_Instructions to follow_
Locate, in the data below, the line that contains "Both the signal" and the line that contains "Another important geometric"; reproduce exactly those two lines and every line between them, nothing more.

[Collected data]
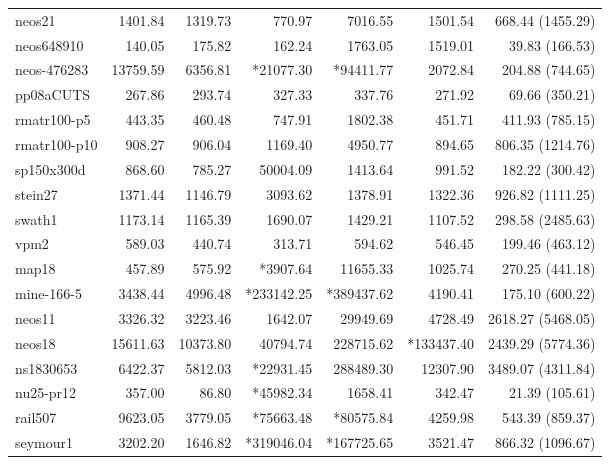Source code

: \documentclass[letterpaper]{article} %
\begin{document}
\begin{table*}[!t]
\begin{footnotesize}
\begin{tabular}{lrrrrrr}
             neos21 &     1401.84 &   1319.73 &  770.97 &    7016.55 &    1501.54 &     668.44 (1455.29) \\
         neos648910 &      140.05 &    175.82 &  162.24 &    1763.05 &    1519.01 &      39.83 (166.53) \\
        neos-476283 &    13759.59 &   6356.81 & *21077.30  &   *94411.77 &    2072.84 &     204.88 (744.65) \\
          pp08aCUTS &      267.86 &    293.74 &  327.33 &     337.76 &     271.92 &      69.66 (350.21) \\
        rmatr100-p5 &      443.35 &    460.48 &  747.91 &    1802.38 &     451.71 &     411.93 (785.15) \\
      rmatr100-p10 &      908.27 &    906.04 &  1169.40 &    4950.77 &     894.65 &     806.35 (1214.76) \\
         sp150x300d &      868.60 &    785.27 &  50004.09 &    1413.64 &     991.52 &     182.22 (300.42) \\
            stein27 &     1371.44 &   1146.79 &  3093.62 &    1378.91 &    1322.36 &     926.82 (1111.25) \\
             swath1 &     1173.14 &   1165.39 &  1690.07 &    1429.21 &    1107.52 &     298.58 (2485.63) \\
              vpm2 &      589.03 &    440.74 &  313.71 &     594.62 &     546.45 &     199.46 (463.12) \\
\midrule
              map18 &       457.89 &    575.92 &  *3907.64 &   11655.33 &    1025.74 &     270.25 (441.18) \\
         mine-166-5 &      3438.44 &   4996.48 &  *233142.25 &  *389437.62 &    4190.41 &     175.10 (600.22) \\
             neos11 &      3326.32 &   3223.46 &  1642.07 &   29949.69 &    4728.49 &    2618.27 (5468.05) \\
             neos18 &     15611.63 &  10373.80 &  40794.74 &  228715.62 &  *133437.40 &    2439.29 (5774.36) \\
          ns1830653 &      6422.37 &   5812.03 &  *22931.45 &  288489.30 &   12307.90 &    3489.07 (4311.84) \\
          nu25-pr12 &       357.00 &     86.80 &  *45982.34 &    1658.41 &     342.47 &      21.39 (105.61) \\
            rail507 &      9623.05 &   3779.05 &  *75663.48 &   *80575.84 &    4259.98 &     543.39 (859.37) \\
           seymour1 &      3202.20 &   1646.82 &  *319046.04 &  *167725.65 &    3521.47 &     866.32 (1096.67) \\
\bottomrule
\end{tabular}
\end{footnotesize}
\end{table*}
\end{document}

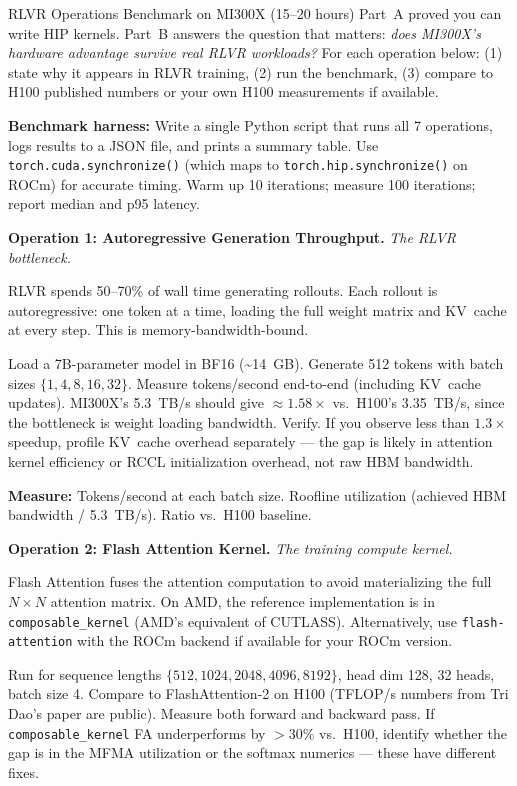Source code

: \begin{exercise}{RLVR Operations Benchmark on MI300X (15--20 hours)}
Part~A proved you can write HIP kernels. Part~B answers the question that matters: \textit{does MI300X's hardware advantage survive real RLVR workloads?} For each operation below: (1) state why it appears in RLVR training, (2) run the benchmark, (3) compare to H100 published numbers or your own H100 measurements if available.

\textbf{Benchmark harness:} Write a single Python script that runs all 7 operations, logs results to a JSON file, and prints a summary table. Use \texttt{torch.cuda.synchronize()} (which maps to \texttt{torch.hip.synchronize()} on ROCm) for accurate timing. Warm up 10 iterations; measure 100 iterations; report median and p95 latency.

\medskip
\textbf{Operation 1: Autoregressive Generation Throughput.} \textit{The RLVR bottleneck.}

RLVR spends 50--70\% of wall time generating rollouts. Each rollout is autoregressive: one token at a time, loading the full weight matrix and KV~cache at every step. This is memory-bandwidth-bound.

Load a 7B-parameter model in BF16 (\textasciitilde{}14~GB). Generate 512 tokens with batch sizes $\{1, 4, 8, 16, 32\}$. Measure tokens/second end-to-end (including KV~cache updates). MI300X's 5.3~TB/s should give $\approx 1.58\times$ vs.\ H100's 3.35~TB/s, since the bottleneck is weight loading bandwidth. Verify. If you observe less than $1.3\times$ speedup, profile KV~cache overhead separately --- the gap is likely in attention kernel efficiency or RCCL initialization overhead, not raw HBM bandwidth.

\textbf{Measure:} Tokens/second at each batch size. Roofline utilization (achieved HBM bandwidth / 5.3~TB/s). Ratio vs.\ H100 baseline.

\medskip
\textbf{Operation 2: Flash Attention Kernel.} \textit{The training compute kernel.}

Flash Attention fuses the attention computation to avoid materializing the full $N \times N$ attention matrix. On AMD, the reference implementation is in \texttt{composable\_kernel} (AMD's equivalent of CUTLASS). Alternatively, use \texttt{flash-attention} with the ROCm backend if available for your ROCm version.

Run for sequence lengths $\{512, 1024, 2048, 4096, 8192\}$, head dim 128, 32 heads, batch size 4. Compare to FlashAttention-2 on H100 (TFLOP/s numbers from Tri Dao's paper are public). Measure both forward and backward pass. If \texttt{composable\_kernel} FA underperforms by $>30\%$ vs.\ H100, identify whether the gap is in the MFMA utilization or the softmax numerics --- these have different fixes.


\end{exercise}
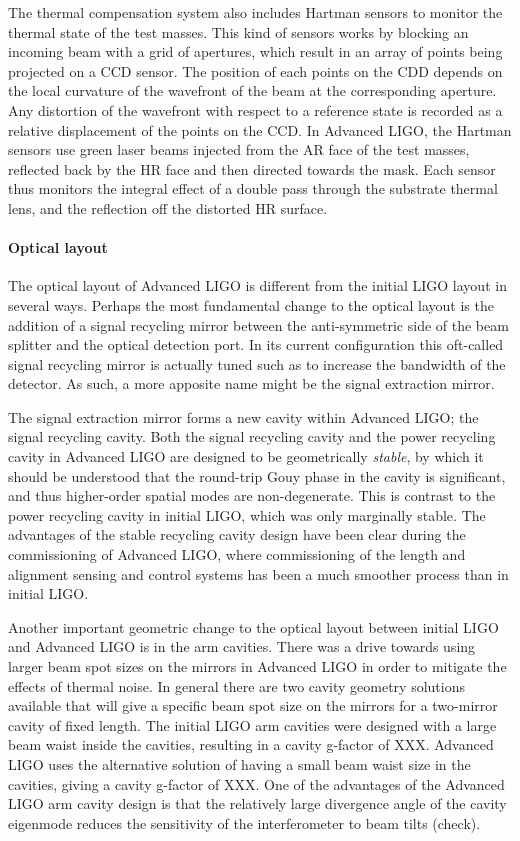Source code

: The thermal compensation system also includes Hartman sensors to monitor the thermal state of the test masses. This kind of sensors works by blocking an incoming beam with a grid of apertures, which result in an array of points being projected on a CCD sensor. The position of each points on the CDD depends on the local curvature of the wavefront of the beam at the corresponding aperture. Any distortion of the wavefront with respect to a reference state is recorded as a relative displacement of the points on the CCD.
In Advanced LIGO, the Hartman sensors use green laser beams injected from the AR face of the test masses, reflected back by the HR face and then directed towards the mask. Each sensor thus monitors the integral effect of a double pass through the substrate thermal lens, and the reflection off the distorted HR surface.

\paragraph*{Optical layout}
The optical layout of Advanced LIGO is different from the initial LIGO layout in several ways. 
Perhaps the most fundamental change to the optical layout is the addition of a signal recycling 
mirror between the anti-symmetric side of the beam splitter and the optical detection port. 
In its current configuration this oft-called signal recycling mirror is actually tuned such as to 
increase the bandwidth of the detector. As such, a more apposite name might be the signal extraction mirror. 

The signal extraction mirror forms a new cavity within Advanced LIGO; the signal recycling cavity. 
Both the signal recycling cavity and the power recycling cavity in Advanced LIGO are designed to be 
geometrically \emph{stable}, by which it should be understood that the round-trip Gouy phase in the cavity 
is significant, and thus higher-order spatial modes are non-degenerate. 
This is contrast to the power recycling cavity in initial LIGO, which was only marginally stable. 
The advantages of the stable recycling cavity design have been clear during the commissioning of 
Advanced LIGO, where commissioning of the length and alignment sensing and control systems has 
been a much smoother process than in initial LIGO. 

Another important geometric change to the optical layout between initial LIGO and Advanced LIGO is 
in the arm cavities. There was a drive towards using larger beam spot sizes on the mirrors in Advanced 
LIGO in order to mitigate the effects of thermal noise. In general there are two cavity geometry solutions available 
that will give a specific beam spot size on the mirrors for a two-mirror cavity of fixed length. The initial LIGO 
arm cavities were designed with a large beam waist inside the cavities, resulting in a cavity g-factor of XXX. 
Advanced LIGO uses the alternative solution of having a small beam waist size in the cavities, giving a cavity g-factor of XXX. 
One of the advantages of the Advanced LIGO arm cavity design is that the relatively large divergence angle of the cavity 
eigenmode reduces the sensitivity of the interferometer to beam tilts (check). 

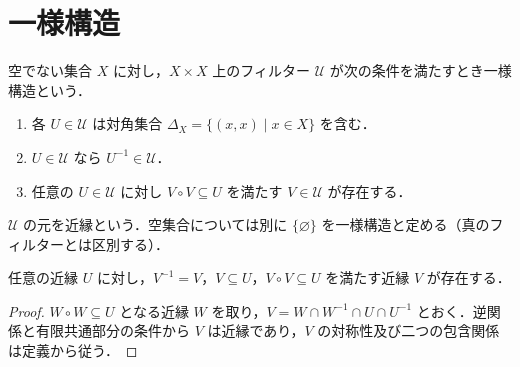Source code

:\section{一様構造}
\begin{defn}[一様構造]
空でない集合 $X$ に対し，$X\times X$ 上のフィルター $\mathcal U$ が次の条件を満たすとき一様構造という．
\begin{enumerate}
\item 各 $U\in\mathcal U$ は対角集合 $\Delta_X=\{(x,x)\mid x\in X\}$ を含む．
\item $U\in\mathcal U$ なら $U^{-1}\in\mathcal U$．
\item 任意の $U\in\mathcal U$ に対し $V\circ V\subseteq U$ を満たす $V\in\mathcal U$ が存在する．
\end{enumerate}
$\mathcal U$ の元を近縁という．空集合については別に $\{\varnothing\}$ を一様構造と定める（真のフィルターとは区別する）．
\end{defn}
\begin{prop}[対称近縁による縮小]
任意の近縁 $U$ に対し，$V^{-1}=V$，$V\subseteq U$，$V\circ V\subseteq U$ を満たす近縁 $V$ が存在する．
\end{prop}
\begin{proof}
$W\circ W\subseteq U$ となる近縁 $W$ を取り，$V=W\cap W^{-1}\cap U\cap U^{-1}$ とおく．逆関係と有限共通部分の条件から $V$ は近縁であり，$V$ の対称性及び二つの包含関係は定義から従う．
\end{proof}
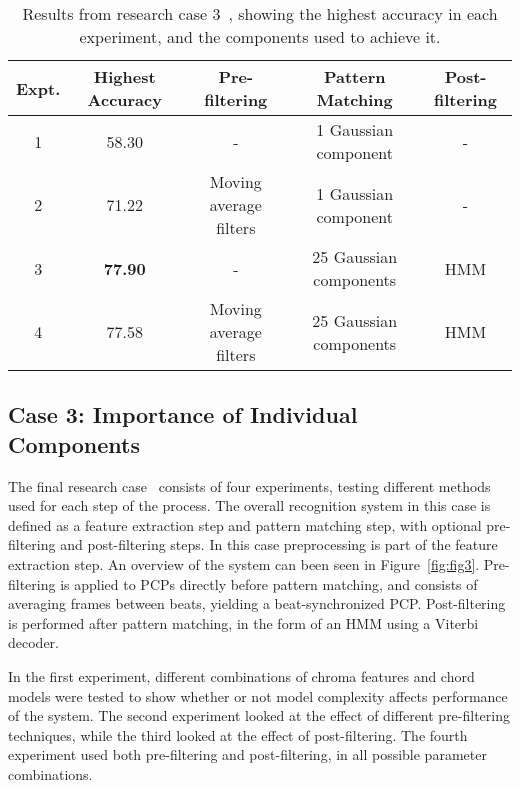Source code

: \documentclass{sig-alternate}
\begin{document}
\begin{table*}
\centering
\begin{tabular}{|c|c|c|c|c|} \hline
\textbf{Expt.} & \textbf{Highest Accuracy} & \textbf{Pre-filtering} & \textbf{Pattern Matching} & \textbf{Post-filtering} \\ \hline
1 & 58.30 & - & 1 Gaussian component & - \\ \hline
2 & 71.22 & Moving average filters & 1 Gaussian component & - \\ \hline
3 & \textbf{77.90} & - & 25 Gaussian components & HMM \\ \hline
4 & 77.58 & Moving average filters & 25 Gaussian components & HMM \\ \hline

\end{tabular}
\caption{Results from research case 3~\cite{TaeMin:2014}, showing the highest accuracy in each experiment, and the components used to achieve it.}
\label{tab:tab9}
\end{table*}

\subsection{Case 3: Importance of Individual \\ Components}

The final research case~\cite{TaeMin:2014} consists of four experiments, testing different methods used for each step of the process. The overall recognition system in this case is defined as a feature extraction step and pattern matching step, with optional pre-filtering and post-filtering steps. In this case preprocessing is part of the feature extraction step. An overview of the system can been seen in Figure~\ref{fig:fig3}. Pre-filtering is applied to PCPs directly before pattern matching, and consists of averaging frames between beats, yielding a beat-synchronized PCP. Post-filtering is performed after pattern matching, in the form of an HMM using a Viterbi decoder.

In the first experiment, different combinations of chroma features and chord models were tested to show whether or not model complexity affects performance of the system. The second experiment looked at the effect of different pre-filtering techniques, while the third looked at the effect of post-filtering. The fourth experiment used both pre-filtering and post-filtering, in all possible parameter combinations. \\ \\ \\
\end{document}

_Exercise output_
Both the signal recycling cavity and the power recycling cavity in Advanced LIGO are designed to be 
geometrically \emph{stable}, by which it should be understood that the round-trip Gouy phase in the cavity 
is significant, and thus higher-order spatial modes are non-degenerate. 
This is contrast to the power recycling cavity in initial LIGO, which was only marginally stable. 
The advantages of the stable recycling cavity design have been clear during the commissioning of 
Advanced LIGO, where commissioning of the length and alignment sensing and control systems has 
been a much smoother process than in initial LIGO. 

Another important geometric change to the optical layout between initial LIGO and Advanced LIGO is 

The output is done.